While you might not think about academic issues as something you might need to get involved in, a friend who is struggling may need your help!
You might be concerned about a friend who is failing his classes or is having trouble completing her work. Or you might be uncomfortable with a friend or classmate who is cheating. Typically academic issues are not emergencies, although they may be time-sensitive.
- A classmate has been partying a lot and totally blowing off school. He approaches you and asks to sit next to you during the midterm tomorrow. You have been to every class, studied hard, and even attended the review session last night. You feel a little resentful but don't want to jeopardize the friendship. What do you do?
- One of your friends is stressed out about an upcoming exam. You know that she has not been doing well in most of her classes and has been blowing them off since she says "there is no way she can pass." Failing will put her standing on the softball team in jeopardy. What do you do?
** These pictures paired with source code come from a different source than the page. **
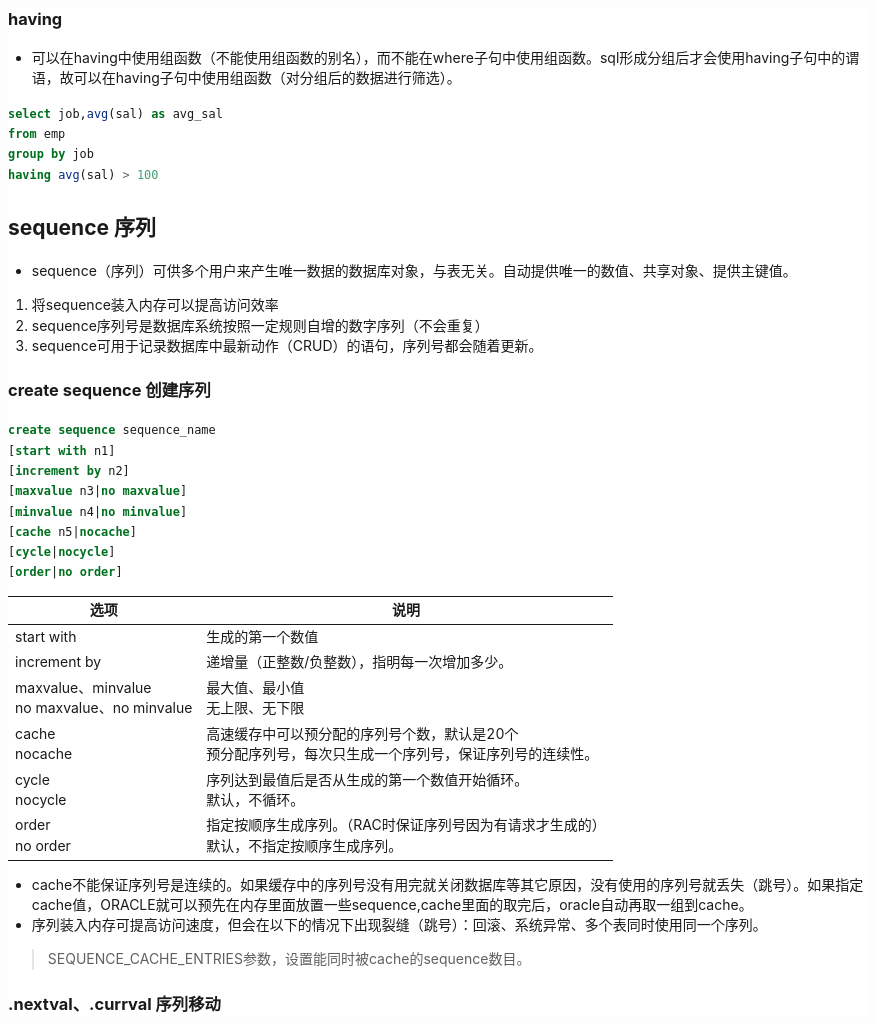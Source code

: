 ### having

- 可以在having中使用组函数（不能使用组函数的别名），而不能在where子句中使用组函数。sql形成分组后才会使用having子句中的谓语，故可以在having子句中使用组函数（对分组后的数据进行筛选）。

```sql
select job,avg(sal) as avg_sal
from emp
group by job
having avg(sal) > 100
```

## sequence 序列

- sequence（序列）可供多个用户来产生唯一数据的数据库对象，与表无关。自动提供唯一的数值、共享对象、提供主键值。

1. 将sequence装入内存可以提高访问效率
2. sequence序列号是数据库系统按照一定规则自增的数字序列（不会重复）
6. sequence可用于记录数据库中最新动作（CRUD）的语句，序列号都会随着更新。

### create sequence 创建序列

```sql
create sequence sequence_name
[start with n1]
[increment by n2]
[maxvalue n3|no maxvalue]
[minvalue n4|no minvalue]
[cache n5|nocache] 
[cycle|nocycle]
[order|no order]
```

| 选项                                             | 说明                                                         |
| ------------------------------------------------ | ------------------------------------------------------------ |
| start with                                       | 生成的第一个数值                                             |
| increment by                                     | 递增量（正整数/负整数），指明每一次增加多少。                |
| maxvalue、minvalue<br />no maxvalue、no minvalue | 最大值、最小值<br />无上限、无下限                           |
| cache<br />nocache                               | 高速缓存中可以预分配的序列号个数，默认是20个<br />预分配序列号，每次只生成一个序列号，保证序列号的连续性。 |
| cycle<br />nocycle                               | 序列达到最值后是否从生成的第一个数值开始循环。<br />默认，不循环。 |
| order<br />no order                              | 指定按顺序生成序列。（RAC时保证序列号因为有请求才生成的）<br />默认，不指定按顺序生成序列。 |

- cache不能保证序列号是连续的。如果缓存中的序列号没有用完就关闭数据库等其它原因，没有使用的序列号就丢失（跳号）。如果指定cache值，ORACLE就可以预先在内存里面放置一些sequence,cache里面的取完后，oracle自动再取一组到cache。
- 序列装入内存可提高访问速度，但会在以下的情况下出现裂缝（跳号）：回滚、系统异常、多个表同时使用同一个序列。

> SEQUENCE_CACHE_ENTRIES参数，设置能同时被cache的sequence数目。

### .nextval、.currval 序列移动
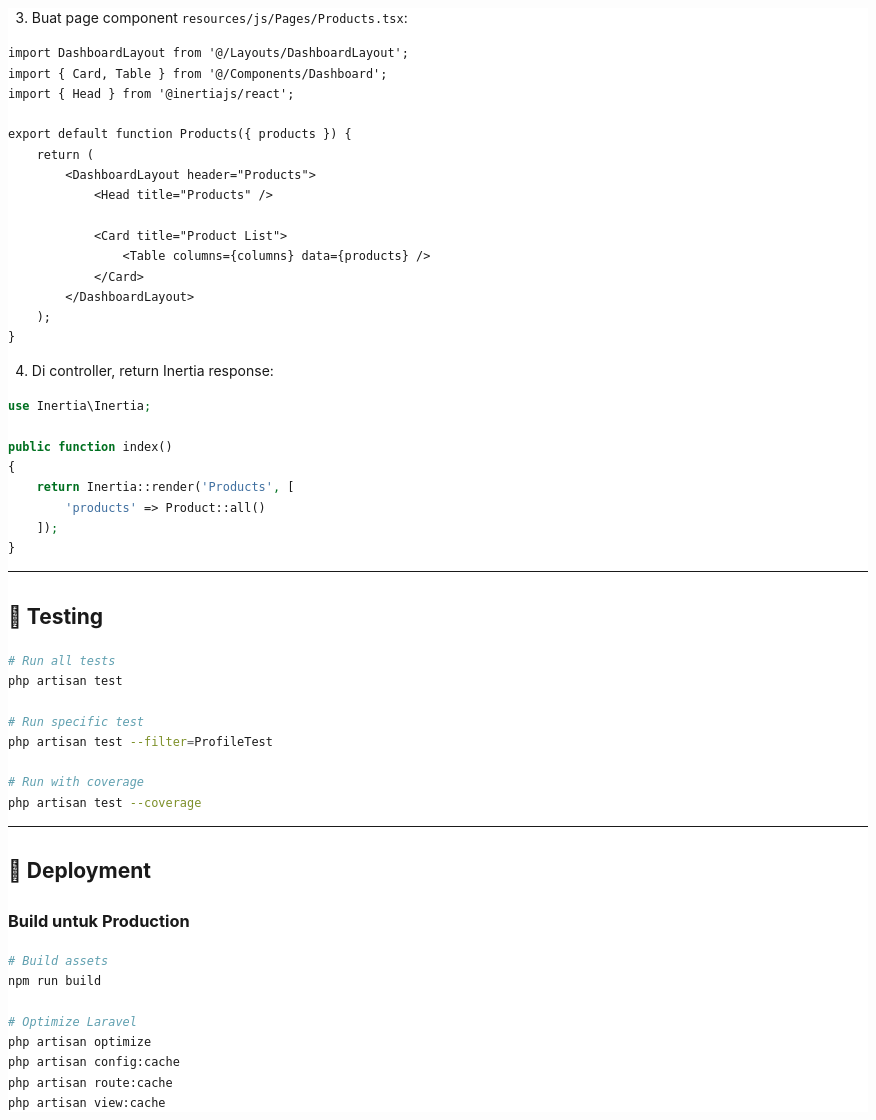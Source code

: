 3. Buat page component `resources/js/Pages/Products.tsx`:
```tsx
import DashboardLayout from '@/Layouts/DashboardLayout';
import { Card, Table } from '@/Components/Dashboard';
import { Head } from '@inertiajs/react';

export default function Products({ products }) {
    return (
        <DashboardLayout header="Products">
            <Head title="Products" />
            
            <Card title="Product List">
                <Table columns={columns} data={products} />
            </Card>
        </DashboardLayout>
    );
}
```

4. Di controller, return Inertia response:
```php
use Inertia\Inertia;

public function index()
{
    return Inertia::render('Products', [
        'products' => Product::all()
    ]);
}
```

---

## 🧪 Testing

```bash
# Run all tests
php artisan test

# Run specific test
php artisan test --filter=ProfileTest

# Run with coverage
php artisan test --coverage
```

---

## 🚀 Deployment

### Build untuk Production

```bash
# Build assets
npm run build

# Optimize Laravel
php artisan optimize
php artisan config:cache
php artisan route:cache
php artisan view:cache
```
- It can be challenging to talk to a friend about academics. Be prepared for them to get upset, frustrated, or angry.
- Talk to the person about the things that concern you. Use concrete examples.
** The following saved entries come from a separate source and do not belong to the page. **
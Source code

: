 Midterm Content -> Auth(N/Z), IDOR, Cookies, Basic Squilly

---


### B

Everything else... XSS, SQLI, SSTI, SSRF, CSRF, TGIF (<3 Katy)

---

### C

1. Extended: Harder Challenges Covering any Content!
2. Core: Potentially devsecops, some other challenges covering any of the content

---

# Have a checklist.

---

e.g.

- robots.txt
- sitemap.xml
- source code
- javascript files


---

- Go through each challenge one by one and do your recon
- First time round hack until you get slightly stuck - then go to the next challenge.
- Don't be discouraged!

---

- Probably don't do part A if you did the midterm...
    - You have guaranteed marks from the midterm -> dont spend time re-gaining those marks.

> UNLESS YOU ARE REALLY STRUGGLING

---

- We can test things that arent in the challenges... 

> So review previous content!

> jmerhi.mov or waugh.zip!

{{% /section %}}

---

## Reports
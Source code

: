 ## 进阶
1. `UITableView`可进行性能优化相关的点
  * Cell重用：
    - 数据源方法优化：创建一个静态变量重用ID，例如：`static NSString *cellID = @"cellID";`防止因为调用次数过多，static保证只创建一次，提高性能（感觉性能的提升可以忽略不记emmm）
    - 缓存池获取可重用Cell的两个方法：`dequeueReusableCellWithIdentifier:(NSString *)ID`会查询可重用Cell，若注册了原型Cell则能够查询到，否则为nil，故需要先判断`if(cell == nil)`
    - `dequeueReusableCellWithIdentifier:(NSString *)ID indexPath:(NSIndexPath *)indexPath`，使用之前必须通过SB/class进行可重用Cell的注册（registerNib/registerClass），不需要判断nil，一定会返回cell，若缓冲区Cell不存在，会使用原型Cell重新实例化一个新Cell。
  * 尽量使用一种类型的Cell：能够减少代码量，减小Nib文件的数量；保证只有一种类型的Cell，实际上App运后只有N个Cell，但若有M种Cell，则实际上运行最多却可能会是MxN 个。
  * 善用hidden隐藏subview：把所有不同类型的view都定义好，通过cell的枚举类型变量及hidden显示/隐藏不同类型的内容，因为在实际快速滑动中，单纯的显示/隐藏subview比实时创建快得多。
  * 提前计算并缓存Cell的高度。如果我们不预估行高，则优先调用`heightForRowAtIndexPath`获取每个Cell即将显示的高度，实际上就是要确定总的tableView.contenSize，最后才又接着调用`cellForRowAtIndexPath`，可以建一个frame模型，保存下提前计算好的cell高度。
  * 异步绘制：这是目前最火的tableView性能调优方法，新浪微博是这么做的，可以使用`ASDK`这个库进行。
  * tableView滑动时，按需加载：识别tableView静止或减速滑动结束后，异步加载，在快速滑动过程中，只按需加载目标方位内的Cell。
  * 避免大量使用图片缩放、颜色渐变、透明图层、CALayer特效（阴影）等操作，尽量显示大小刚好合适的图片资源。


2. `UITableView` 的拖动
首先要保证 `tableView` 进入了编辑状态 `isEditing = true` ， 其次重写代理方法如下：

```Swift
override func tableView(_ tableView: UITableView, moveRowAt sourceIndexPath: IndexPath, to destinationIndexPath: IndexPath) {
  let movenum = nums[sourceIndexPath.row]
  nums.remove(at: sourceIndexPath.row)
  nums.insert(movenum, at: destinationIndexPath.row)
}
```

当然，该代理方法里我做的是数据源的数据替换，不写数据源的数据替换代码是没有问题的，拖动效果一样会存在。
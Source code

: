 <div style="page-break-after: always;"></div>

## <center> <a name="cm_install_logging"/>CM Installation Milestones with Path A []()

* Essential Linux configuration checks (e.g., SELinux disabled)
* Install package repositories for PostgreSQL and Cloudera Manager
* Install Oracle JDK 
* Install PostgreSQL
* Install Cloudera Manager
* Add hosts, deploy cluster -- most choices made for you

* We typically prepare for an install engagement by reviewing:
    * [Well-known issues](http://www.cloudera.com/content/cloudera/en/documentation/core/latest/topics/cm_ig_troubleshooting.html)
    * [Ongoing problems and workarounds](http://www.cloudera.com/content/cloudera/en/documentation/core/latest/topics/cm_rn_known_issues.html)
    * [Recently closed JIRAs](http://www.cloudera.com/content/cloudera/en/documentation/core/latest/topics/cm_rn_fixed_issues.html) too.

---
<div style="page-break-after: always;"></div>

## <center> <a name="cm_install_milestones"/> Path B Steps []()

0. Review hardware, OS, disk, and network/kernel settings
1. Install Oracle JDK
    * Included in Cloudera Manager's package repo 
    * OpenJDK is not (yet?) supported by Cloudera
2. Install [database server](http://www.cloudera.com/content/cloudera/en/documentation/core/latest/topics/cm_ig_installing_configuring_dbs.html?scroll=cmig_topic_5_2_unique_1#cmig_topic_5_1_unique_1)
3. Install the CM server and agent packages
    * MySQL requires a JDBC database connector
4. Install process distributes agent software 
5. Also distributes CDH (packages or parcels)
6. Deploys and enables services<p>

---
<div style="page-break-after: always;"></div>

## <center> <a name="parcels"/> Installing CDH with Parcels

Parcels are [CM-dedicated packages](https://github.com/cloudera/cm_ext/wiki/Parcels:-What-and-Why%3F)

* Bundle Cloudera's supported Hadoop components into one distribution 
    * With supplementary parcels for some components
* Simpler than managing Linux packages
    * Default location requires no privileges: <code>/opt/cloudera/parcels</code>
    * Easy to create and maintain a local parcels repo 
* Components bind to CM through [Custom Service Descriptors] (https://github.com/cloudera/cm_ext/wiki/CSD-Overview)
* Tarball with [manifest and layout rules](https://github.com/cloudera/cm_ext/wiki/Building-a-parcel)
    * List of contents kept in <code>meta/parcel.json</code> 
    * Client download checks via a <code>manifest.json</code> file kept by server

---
- Remind them of the consequences of their behavior.
- Know the resources on campus to help them get academic support. Check out Academic Skills for extra tutoring, writing assistance, and learning better study skills.
- Talk to a professor or advisor for assistance.
- Talk to the professor about the prevalence of cheating. Be part of the solution, not the problem.
- If you are having academic trouble, consider:
- Accept ownership for you academic success and failure.
- Set academic goals
- Don't skip class
- Read and follow your class syllabi
- Turn in all your work
- Participate in class
- Develop a relationship with your instructor
- Don't be afraid to ask for help! Get help as soon as you need it.